Try restarting, while holding the Option key, to bring up your boot picker. Do NOT, at this point, choose the "EFI" icon. Choose your already existing system icon, then press Return to boot from that. You should then boot to your normal system. NOW, make a USB bootable installer for the macOS system that you want to use. DO NOT BOOT to that USB installer, until you run the Build & Install on OCLP, choosing the installer drive as the destination for that Build & Install.
NOW, you will have an external drive (your installer) that you can boot successfully. You will also use that external USB to let you boot to the your Mac, until you have installed the new macOS system. (You will reboot several times during the install. You should remember to hold the Option key each time you get a reboot, watching to make sure that the EFI partition is selected each time, you probably won't need to change the selection, as the installer should select that automatically--you are just monitoring the process) The upgrade install completes when you get to your desktop again. You will then run the OCLP, choosing to Post-Install Root Patches, Restart, then run the OCLP again. Choose the Build & Install, and install THAT on your internal boot drive. Restart again, and you should be ready to go on your new upgrade system...
 
it only show efi boot when i press option.
Yes, that's correct.
You select EFI partition first, then press Return/enter, and you will then see the icon for the boot drive. That sequence is for loading the EFI, then choosing your unsupported macOS system.
If you have a working system (where you can successfully boot to the desktop), then you want to then go to the Startup Disk pane, to make sure your boot drive is selected there. Then, the next time you restart, it should boot without needing to hold the Option key.
 
I found my 2009 Mac mini in a box and thought I'd experiment with it. I used Opencore Legacy Patcher to install Monterrey and it worked. However, Wifi didn't work as expected and I also had some graphic issues. So I thought that I'd best revert to stock.

I fetched a El Capitan bootable USB drive and fired it up. I started with erasing the system disk and thought that I'd be ok to install El Capitan. But nope!

Obviously the Opencore patch has done something (probably expected) with my Mac and now this is the situation:
  1. When I do a normal boot I get the three options in the first picture:
    1. BootKicker.efi - selecting this gives me black screen
    2. OpenShell.efi - selecting this gives me some kind of terminal view, but that's way out of my competence level to understand
    3. Reset NVRAM - does exactly that, but nothing changes
  2. When I boot with the following commands, it's just like doing a normal boot.
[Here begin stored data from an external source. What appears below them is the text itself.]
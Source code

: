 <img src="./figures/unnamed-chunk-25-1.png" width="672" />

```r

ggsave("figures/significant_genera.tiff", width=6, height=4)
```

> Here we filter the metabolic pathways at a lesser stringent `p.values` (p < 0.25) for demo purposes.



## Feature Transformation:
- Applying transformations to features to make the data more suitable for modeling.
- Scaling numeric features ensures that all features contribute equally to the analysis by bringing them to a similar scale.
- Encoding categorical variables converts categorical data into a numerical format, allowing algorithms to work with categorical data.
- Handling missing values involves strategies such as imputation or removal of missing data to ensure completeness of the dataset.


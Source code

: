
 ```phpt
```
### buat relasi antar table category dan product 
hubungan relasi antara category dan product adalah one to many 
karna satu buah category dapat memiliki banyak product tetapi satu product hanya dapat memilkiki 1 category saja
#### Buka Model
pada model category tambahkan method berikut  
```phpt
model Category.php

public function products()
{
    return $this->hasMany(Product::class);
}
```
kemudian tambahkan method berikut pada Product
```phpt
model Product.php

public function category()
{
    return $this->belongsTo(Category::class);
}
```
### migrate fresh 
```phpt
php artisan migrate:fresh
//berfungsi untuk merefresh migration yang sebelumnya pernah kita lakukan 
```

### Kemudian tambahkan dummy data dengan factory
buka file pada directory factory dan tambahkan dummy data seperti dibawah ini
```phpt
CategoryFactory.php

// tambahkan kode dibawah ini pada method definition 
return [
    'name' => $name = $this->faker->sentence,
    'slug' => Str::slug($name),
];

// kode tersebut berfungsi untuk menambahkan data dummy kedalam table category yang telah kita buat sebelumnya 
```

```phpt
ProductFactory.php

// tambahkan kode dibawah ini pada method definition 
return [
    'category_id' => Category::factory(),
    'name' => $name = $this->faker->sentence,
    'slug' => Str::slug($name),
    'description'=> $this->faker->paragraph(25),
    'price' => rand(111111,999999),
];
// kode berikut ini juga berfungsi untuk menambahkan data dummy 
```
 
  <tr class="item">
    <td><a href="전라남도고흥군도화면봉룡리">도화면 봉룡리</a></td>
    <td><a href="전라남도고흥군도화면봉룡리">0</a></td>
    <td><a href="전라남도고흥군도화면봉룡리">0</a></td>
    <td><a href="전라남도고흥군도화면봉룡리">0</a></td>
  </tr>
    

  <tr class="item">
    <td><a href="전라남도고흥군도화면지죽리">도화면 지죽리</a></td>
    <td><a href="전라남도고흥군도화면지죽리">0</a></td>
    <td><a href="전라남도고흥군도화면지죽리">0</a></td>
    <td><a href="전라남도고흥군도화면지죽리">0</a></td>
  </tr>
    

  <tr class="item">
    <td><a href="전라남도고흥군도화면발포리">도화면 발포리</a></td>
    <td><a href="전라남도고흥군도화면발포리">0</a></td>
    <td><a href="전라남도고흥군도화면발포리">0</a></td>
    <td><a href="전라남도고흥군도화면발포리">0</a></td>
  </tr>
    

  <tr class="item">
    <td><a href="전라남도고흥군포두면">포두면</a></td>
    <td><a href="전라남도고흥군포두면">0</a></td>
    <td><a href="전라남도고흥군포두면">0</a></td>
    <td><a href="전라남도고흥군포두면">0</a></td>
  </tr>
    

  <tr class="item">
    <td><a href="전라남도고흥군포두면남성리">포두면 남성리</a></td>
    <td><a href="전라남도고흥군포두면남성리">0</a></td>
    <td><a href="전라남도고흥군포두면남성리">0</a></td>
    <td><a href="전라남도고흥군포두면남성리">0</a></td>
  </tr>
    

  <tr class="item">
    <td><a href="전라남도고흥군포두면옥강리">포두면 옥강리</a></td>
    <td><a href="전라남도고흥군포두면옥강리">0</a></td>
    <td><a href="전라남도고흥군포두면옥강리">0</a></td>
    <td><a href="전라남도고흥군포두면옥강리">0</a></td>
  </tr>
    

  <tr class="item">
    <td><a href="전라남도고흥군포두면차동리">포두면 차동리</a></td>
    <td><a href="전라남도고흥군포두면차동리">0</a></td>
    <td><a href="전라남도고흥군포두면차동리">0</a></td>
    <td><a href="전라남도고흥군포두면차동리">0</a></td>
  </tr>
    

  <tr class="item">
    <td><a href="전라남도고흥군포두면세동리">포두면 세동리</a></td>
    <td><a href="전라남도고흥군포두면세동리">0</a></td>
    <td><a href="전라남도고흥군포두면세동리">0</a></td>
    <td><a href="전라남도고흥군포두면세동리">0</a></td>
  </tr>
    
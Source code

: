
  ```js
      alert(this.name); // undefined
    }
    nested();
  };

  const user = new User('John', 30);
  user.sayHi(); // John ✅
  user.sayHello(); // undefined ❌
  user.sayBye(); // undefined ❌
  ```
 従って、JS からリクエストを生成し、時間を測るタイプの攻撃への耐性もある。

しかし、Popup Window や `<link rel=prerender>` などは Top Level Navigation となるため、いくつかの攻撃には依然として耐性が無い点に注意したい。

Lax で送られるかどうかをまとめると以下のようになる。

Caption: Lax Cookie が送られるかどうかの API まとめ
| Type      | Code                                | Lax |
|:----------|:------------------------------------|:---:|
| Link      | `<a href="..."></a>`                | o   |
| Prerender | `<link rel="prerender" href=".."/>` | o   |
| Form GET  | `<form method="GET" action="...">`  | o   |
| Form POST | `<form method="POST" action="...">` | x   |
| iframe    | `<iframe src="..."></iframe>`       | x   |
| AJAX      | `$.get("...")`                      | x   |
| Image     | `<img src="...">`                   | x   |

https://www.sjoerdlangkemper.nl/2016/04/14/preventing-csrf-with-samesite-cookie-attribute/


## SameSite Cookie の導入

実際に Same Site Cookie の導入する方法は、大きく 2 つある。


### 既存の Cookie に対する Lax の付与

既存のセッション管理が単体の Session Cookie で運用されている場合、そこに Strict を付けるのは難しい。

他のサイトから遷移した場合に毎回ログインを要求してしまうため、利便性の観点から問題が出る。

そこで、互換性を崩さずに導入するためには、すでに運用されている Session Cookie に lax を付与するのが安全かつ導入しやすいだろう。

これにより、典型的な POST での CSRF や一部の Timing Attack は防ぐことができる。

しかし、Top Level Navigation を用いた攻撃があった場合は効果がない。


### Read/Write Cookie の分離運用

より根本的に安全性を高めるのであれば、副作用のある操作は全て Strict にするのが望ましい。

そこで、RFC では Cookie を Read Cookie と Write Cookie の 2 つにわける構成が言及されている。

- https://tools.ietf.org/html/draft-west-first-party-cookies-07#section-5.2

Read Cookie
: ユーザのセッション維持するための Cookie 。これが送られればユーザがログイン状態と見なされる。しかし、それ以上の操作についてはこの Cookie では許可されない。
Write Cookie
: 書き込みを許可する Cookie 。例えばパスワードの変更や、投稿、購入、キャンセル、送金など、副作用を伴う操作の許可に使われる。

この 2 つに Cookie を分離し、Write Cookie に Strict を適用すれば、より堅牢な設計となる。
I get to the same screen as in the previous list:
    1. cmd+alt+shift+R
    2. cmd+R
    3. cmd+shift+R
  3. When I hold alt while booting (with a bootable El Capitan stick) I only get the Opencore EFI boot option, as the second image. Selecting that takes me to (1) again.
So yeah, I feel stupid. I know in retrospect that I shouldn't have erased the disk. Is there any way out of this?
I first patched my MacBook Pro 15-inch (Mid 2015) with Sequoia macOS and created the installer on the same Mac. However, I accidentally erased the hard drive using Disk Utility, and now I’m stuck on the same screen as you attached.

After that, I tried creating another macOS installer using my MacBook Pro 2019 to reinstall macOS on my 2015 MacBook, but now I’m unable to boot from the USB.